The post lists a number of ad-tech moves Mozilla has made in recent years, the ever increasing upper management salaries, and the insistence on trying to make Firefox preprocess everything you see on the web instead of showing you the web itself (AI).

I personally agree with these complaints. I think most people who intentionaly install Firefox agree with them. Despite all it's attempts otherwise, Firefox was and still is mostly used by "power users" and we're pretty much the only ones left that intentionally install the browser. Mozilla being the only working alternative to Alphabet domainance over the web doesn't change the validity of these issues. The real issue here is that Mozilla wants to be HUGE instead of just being a browser for humans.

I'd been a Firefox user since K-meleon (with a gap decade when Opera was actually a real browser and innovating). But for me the breaking point wasn't all this ad-tech stuff or the signalling of AI. It was when Mozilla showed they no longer cared about their core userbase and wanted to chase after demographics that didn't care about browsers at all; when they made the security theater Add-ons signing portal in version 37 and made it so one could not edit or install such things without Mozilla's central and continued approval (also, baking in 3 year expiring add-on certs making FF trial-ware). These days, for me, it's just a fallback for my bank. I use a Firefox fork for my main browsers which is much more Firefox than Firefox.

You let them oust Brendan Eich. I have no sympathy whatsoever because you let the charlatans into the project and now you’re complaining.

Nobody stood up for Brendan. Nobody is going to stand up for you.

A problem is no one is testing their websites in Firefox, so often I encounter websites that don't work, but work perfectly fine in Vanadium.
What is the next best alternative to throw support behind? I did a very shallow search and the forks of Firefox I found don't appear to be actively maintained.
Ladybird is targeting a first Alpha release for early adopters in 2026
I had to stop using firefox because it just wouldn't display youtube videos. disabling adblocking, hardware acceleration, updates, etc. etc. didn't help at all
I just don’t understand the purpose of the Mozilla foundation any more. They’re a non profit? But seem to do the bidding of big tech?

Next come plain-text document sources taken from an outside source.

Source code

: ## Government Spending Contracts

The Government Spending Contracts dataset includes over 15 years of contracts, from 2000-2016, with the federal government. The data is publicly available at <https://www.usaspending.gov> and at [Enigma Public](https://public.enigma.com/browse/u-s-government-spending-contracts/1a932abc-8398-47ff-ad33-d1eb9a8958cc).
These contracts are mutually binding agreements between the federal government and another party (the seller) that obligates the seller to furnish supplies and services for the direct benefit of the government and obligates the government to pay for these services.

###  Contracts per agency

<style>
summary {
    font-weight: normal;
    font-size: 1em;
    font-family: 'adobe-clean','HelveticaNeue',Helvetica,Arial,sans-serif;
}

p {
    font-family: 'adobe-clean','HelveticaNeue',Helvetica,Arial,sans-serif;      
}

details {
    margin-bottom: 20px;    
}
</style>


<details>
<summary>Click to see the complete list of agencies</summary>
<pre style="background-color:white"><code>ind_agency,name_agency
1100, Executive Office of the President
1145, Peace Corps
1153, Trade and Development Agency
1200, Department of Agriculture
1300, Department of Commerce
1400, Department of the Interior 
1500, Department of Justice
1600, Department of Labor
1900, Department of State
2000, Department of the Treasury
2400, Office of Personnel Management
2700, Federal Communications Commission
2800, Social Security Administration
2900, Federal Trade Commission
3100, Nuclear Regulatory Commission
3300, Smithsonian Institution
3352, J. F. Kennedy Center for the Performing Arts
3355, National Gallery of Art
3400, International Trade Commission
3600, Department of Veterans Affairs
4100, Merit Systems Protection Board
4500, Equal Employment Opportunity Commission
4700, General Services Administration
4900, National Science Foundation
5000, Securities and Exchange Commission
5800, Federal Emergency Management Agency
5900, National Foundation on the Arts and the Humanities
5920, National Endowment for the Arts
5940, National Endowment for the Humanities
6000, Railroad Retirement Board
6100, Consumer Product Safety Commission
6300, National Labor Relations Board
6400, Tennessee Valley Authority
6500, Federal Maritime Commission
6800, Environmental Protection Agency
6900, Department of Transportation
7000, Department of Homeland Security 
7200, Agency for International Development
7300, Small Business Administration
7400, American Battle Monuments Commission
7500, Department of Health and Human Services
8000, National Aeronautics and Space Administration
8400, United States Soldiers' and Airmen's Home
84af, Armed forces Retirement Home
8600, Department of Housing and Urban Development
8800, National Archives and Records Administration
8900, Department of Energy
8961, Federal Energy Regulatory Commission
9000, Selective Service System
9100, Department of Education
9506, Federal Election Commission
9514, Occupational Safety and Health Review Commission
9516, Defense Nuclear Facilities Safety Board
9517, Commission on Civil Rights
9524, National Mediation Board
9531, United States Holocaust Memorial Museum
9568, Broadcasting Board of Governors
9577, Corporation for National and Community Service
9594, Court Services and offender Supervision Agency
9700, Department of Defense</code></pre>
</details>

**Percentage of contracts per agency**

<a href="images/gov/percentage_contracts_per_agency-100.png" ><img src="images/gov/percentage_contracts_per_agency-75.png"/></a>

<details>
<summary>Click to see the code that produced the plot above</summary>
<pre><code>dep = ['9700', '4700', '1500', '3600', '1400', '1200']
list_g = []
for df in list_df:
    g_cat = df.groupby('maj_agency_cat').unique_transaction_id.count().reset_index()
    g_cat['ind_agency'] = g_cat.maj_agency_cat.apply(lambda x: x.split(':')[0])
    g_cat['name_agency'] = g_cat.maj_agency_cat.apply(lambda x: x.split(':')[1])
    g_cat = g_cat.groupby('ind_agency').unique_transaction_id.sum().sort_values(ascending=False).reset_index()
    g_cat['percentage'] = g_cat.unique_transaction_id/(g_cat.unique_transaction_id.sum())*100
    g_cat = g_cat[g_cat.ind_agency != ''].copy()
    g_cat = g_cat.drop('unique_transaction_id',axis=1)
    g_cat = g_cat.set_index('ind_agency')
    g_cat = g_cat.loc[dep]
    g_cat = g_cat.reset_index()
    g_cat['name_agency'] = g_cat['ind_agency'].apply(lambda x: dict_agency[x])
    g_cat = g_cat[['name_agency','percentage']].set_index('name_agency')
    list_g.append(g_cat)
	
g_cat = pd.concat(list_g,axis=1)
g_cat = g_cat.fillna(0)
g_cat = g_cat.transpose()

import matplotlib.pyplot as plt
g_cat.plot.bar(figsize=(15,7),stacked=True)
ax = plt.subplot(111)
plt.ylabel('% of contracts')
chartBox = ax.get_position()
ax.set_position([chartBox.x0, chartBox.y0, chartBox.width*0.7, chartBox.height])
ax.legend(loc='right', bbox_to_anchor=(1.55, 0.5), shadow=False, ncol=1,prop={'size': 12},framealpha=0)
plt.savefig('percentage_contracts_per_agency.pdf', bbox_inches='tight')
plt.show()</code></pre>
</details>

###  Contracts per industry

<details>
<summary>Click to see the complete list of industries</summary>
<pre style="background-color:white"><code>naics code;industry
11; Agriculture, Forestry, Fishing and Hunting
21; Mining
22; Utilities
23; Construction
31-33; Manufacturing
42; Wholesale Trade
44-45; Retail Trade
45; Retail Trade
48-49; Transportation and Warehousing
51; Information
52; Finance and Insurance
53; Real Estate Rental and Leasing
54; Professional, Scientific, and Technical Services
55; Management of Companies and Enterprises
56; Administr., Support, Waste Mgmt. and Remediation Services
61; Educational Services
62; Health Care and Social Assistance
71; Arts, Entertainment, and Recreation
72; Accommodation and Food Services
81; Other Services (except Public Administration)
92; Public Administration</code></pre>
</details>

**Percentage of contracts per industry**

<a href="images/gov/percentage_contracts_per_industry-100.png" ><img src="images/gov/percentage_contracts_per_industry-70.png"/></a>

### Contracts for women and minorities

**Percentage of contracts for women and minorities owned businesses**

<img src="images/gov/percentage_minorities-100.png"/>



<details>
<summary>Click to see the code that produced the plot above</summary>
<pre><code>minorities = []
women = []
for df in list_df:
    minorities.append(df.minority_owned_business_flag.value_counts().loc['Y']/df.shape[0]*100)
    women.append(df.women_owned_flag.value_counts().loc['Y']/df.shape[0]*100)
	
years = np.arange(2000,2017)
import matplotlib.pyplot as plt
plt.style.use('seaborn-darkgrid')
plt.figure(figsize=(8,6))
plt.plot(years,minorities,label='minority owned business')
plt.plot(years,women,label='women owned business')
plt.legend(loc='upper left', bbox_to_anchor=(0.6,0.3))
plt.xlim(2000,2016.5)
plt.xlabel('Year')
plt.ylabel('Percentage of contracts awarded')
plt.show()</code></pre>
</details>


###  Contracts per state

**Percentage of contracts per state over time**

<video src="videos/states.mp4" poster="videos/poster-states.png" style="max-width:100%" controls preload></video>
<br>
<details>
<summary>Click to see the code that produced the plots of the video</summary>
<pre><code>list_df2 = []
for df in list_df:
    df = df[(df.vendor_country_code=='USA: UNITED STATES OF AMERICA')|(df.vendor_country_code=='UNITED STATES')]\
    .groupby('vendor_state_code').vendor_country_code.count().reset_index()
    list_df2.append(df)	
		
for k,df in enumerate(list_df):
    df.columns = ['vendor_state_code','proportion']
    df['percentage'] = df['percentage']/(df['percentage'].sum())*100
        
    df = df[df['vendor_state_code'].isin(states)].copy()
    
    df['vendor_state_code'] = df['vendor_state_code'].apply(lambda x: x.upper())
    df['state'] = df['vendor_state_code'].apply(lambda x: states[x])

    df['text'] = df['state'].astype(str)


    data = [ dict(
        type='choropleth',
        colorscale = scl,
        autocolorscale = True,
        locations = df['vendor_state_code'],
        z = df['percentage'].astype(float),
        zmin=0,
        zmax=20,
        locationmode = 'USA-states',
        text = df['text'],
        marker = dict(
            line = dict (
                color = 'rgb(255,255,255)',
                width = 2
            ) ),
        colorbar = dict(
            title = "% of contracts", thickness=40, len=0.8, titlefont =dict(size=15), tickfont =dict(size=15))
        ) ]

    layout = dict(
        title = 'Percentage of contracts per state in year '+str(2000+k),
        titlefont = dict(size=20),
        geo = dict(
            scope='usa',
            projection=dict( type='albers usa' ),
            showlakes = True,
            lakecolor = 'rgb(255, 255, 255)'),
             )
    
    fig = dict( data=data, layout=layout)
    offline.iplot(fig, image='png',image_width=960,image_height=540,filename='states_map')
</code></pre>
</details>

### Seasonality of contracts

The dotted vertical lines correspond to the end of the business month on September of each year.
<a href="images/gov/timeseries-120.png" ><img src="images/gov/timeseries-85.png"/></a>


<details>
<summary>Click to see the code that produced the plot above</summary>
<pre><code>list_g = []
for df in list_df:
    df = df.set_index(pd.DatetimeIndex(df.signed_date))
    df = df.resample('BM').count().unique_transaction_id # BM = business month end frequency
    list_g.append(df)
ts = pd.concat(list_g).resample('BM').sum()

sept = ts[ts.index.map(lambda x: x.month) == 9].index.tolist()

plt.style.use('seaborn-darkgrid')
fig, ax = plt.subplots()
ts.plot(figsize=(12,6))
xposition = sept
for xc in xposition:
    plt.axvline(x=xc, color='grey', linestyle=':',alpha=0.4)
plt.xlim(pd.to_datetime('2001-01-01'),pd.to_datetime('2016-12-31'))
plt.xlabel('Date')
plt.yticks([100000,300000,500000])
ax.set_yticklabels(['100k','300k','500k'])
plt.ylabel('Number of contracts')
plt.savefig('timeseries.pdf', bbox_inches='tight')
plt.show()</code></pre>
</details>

I have no sense of what they stand for

That plus seeming to chase every hype wave (Crypto, now AI) I just don’t get why I should care about them.

It's open source, use a fork if you don't like the company.

If you think the product is good keep using it - why on earth would you give up one of your most important pieces of software on your machine because you don't like the company that runs the main repo?

As soon as they bring back XUL I'll go back to supporting them.
I'm disappointed to see this immature, mean-spirited screed on HN.
Firefox is really in a sad state. The politics, ideology is getting worse and the tech is still bad. Kind of crazy that they waste everyones battery and cpu https://b.43z.one/2025-02-12/

Am I the one who is crazy and nitpicking here?

Mozilla's problem is unsolvable.

Firefox gets 90% of its funding from Google, putting Google effectively in control of Mozilla.

Ideally, Firefox would be financially supported by its users, like Wikipedia. But that requires ads nagging users to donate, preferably on a subscription plan.

Most of Firefox's users block ads, and they refuse to pay Mozilla a dime under any circumstances. Their users are freeloaders, providing no value to Firefox's other users or to Mozilla.

It would be nice if Mozilla could ignore the freeloaders and simply nag for donations anyway, but if the freeloaders leave and Mozilla tries to serve its donor users, they'll lose all of their Google funding and die.

you're telling me they provide no value but if they leave the project dies?
I've personally used and still use FF for year and have now no intentions of switching.

I don't care about the Ai stuff as long is mostly opt-in or easily disabled at least.

Having said that I've been looking forward the Ladybug project as a another browser not part of the chromium swarm. I'm sure I'll give it a try when it's more mature.